Tous traitent leurs voisins d’impurs et d’infidèles
Des chrétiens divisés les infâmes querelles
Ont, au nom du Seigneur, apporté plus de maux,
Répandu plus de sang, creusé plus de tombeaux,
Que le prétexte vain d’une utile balance
N’a désolé jamais l’Allemagne et la France.
   Un doux inquisiteur, un crucifix en main,
Au feu, par charité, fait jeter son prochain,
Et, pleurant avec lui d’une fin si tragique,
Prend, pour s’en consoler, son argent qu’il s’applique ;
Tandis que, de la grâce ardent à se toucher,
Le peuple, en louant Dieu, danse autour du bûcher.
On vit plus d’une fois, dans une sainte ivresse,
Plus d’un bon catholique, au sortir de la messe,
Courant sur son voisin pour l’honneur de la foi,

Lui crier : « Meurs, impie, ou pense comme moi. »
Calvin et ses suppôts, guettés par la justice,
Dans Paris, en peinture, allèrent au supplice.
Servet fut en personne immolé par Calvin.
Si Servet dans Genève eût été souverain,
Il eût, pour argument contre ses adversaires,
Fait serrer d’un lacet le cou des trinitaires.
Ainsi d’Arminius les ennemis nouveaux
En Flandre étaient martyrs, en Hollande bourreaux.
   D’où vient que, deux cents ans, cette pieuse rage
De nos aïeux grossiers fut l’horrible partage ?
C’est que de la nature on étouffa la voix ;
C’est qu’à sa loi sacrée on ajouta des lois ;
C’est que l’homme, amoureux de son sot esclavage,
Fit, dans ses préjugés, Dieu même à son image.
Nous l’avons fait injuste, emporté, vain, jaloux,
Séducteur, inconstant, barbare comme nous.
   Enfin, grâce en nos jours à la philosophie,
Qui de l’Europe au moins éclaire une partie,
Les mortels, plus instruits, en sont moins inhumains ;
Le fer est émoussé, les bûchers sont éteints.
Mais si le fanatisme était encor le maître,
Que ces feux étouffés seraient prompts à renaître !
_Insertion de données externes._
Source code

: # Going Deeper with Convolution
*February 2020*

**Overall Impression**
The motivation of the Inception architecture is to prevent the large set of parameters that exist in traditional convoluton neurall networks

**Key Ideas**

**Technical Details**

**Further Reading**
On s’est fait, il est vrai, le généreux effort
D’envoyer moins souvent ses frères à la mort ;
On brûle moins d’Hébreux dans les murs de Lisbonne [2] ;
Et même le mouphti, qui rarement raisonne,
Ne dit plus aux chrétiens que le sultan soumet :
« Renonce au vin, barbare, et crois à Mahomet. »
Mais du beau nom de chien ce mouphti nous honore [3] ;
Dans le fond des enfers il nous envoie encore.
Nous le lui rendons bien : nous damnons à la fois
Le peuple circoncis, vainqueur de tant de rois,
Londres, Berlin, Stockholm et Genève : et vous-même
Vous êtes, ô grand roi, compris dans l’anathème.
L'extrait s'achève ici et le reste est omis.